‘DE REALITEIT IS NIETS VOOR MIJ’

© © BILL PHELPS/BILL PHELPS/CORBIS OUTLINE

Sinds het succes van tearjerker The Notebook tornt Ryan Gosling op tegen zijn status van Hollywoodbink.

In de abstracte actiethriller Drive vindt de veelgevraagde acteur eindelijk de perfecte balans tussen kunst en commercie. ‘Hokjesdenken is zo passé!’

In een recente YouTubehit zie je twee kerels vechten op een zebrapad in New York. Verschillende voorbijgangers proberen tevergeefs een einde te maken aan de worstelpartij. Plots verschijnt een hip uitziende kerel in een mouwloos T-shirt en een opgerolde jeans op het toneel en haalt het duellerende duo probleemloos uit elkaar. ‘Look, it’s the guy from The Notebook!’, merkt een vrouwelijke stem op. Einde filmpje.

Hoewel Ryan Gosling dit jaar alleen al drie bioscoopreleases heeft – romcom Crazy, Stupid, Love, politiek drama The Ides of March en Canneshit Drive – blijft zijn vertolking in The Notebook hem achtervolgen. De romantische kaskraker uit 2004 maakte hem tot de Leonardo DiCaprio van de jaren 00. Zelfs zijn de hemel in geprezen vertolkingen in onderwijsvraagstuk Half Nelson (2006), Anthony Hopkinsmysterie Fracture (2007) en relatietragedie Blue Valentine (2010) konden daar niets aan veranderen.

De op 12 november 1980 geboren Canadees kwam op zijn twaalfde bij The Mickey Mouse Club terecht, de tv-show waarin ook Britney Spears, Christina Aguilera en Justin Timberlake hun debuut maakten.

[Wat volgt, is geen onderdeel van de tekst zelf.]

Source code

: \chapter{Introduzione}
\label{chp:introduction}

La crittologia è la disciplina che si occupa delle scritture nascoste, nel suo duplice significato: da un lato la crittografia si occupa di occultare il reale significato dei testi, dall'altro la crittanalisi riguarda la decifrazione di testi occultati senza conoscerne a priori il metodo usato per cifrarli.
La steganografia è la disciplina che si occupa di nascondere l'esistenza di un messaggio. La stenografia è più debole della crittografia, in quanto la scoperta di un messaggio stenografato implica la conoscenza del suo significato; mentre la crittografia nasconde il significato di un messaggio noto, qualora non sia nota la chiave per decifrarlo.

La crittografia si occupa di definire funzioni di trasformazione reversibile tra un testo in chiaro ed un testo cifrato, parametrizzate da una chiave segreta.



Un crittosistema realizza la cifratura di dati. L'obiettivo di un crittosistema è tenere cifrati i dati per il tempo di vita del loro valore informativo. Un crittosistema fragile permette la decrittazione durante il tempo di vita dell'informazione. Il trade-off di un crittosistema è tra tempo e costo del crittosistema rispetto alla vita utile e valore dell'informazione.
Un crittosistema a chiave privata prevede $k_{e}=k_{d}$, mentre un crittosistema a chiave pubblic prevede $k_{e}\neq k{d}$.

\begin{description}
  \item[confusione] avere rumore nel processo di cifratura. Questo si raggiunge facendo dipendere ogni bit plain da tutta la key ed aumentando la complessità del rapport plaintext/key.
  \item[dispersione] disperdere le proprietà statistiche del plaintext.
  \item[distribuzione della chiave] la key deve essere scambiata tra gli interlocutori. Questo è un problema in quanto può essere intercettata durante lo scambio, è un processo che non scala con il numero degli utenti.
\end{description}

Als puber bemachtigde hij kleine rollen in verschillende feuilletons en films. Een eerste hoogtepunt was zijn vertolking van een Joodse neonazi in Sundancefenomeen The Believer (2001).

Hoewel het Gosling sindsdien professioneel voor de wind gaat, staat hij in Tinseltown nog steeds te boek als buitenbeentje. Een reputatie die hij cultiveert door in interviews rondleidingen langs zijn favoriete spookhuizen te geven en bizarre eisen te stellen – op de cover van een recent nummer van het Amerikaans Esquire staat hij niet één, maar twee keer.

Met Drive heeft Gosling eindelijk zijn draai gevonden in Hollywood. Samen met Deens arthouse-icoon Nicolas Winding Refn bouwde hij een glad actieproject om tot een abstracte cinematrip die foutloos over het parcours tussen kunst en commercie sjeest. Zijn personage, een stuntchauffeur die ’s nachts bijklust als ‘getaway driver’, is met zijn blitse jasje, dansende tandenstoker en verraderlijke kalmte een van de coolste motherfuckers uit de recente filmgeschiedenis.

De Gosling die we ontmoeten in Cannes is in zijn nopjes. Gehuld in een aan het voorgenoemde videofilmpje herinnerende outfit begroet hij ons hartelijk op een van de vele privéstranden die de mondaine badstad rijk is. Naast een nerdy brilmontuur en enkele bizarre tatoeages – ‘Een wolvenklauw die een hart laat vallen, de cover van een boek dat mijn moeder vroeger voorlas en nog vele anderen’ – valt vooral zijn gelukzalige glimlach op.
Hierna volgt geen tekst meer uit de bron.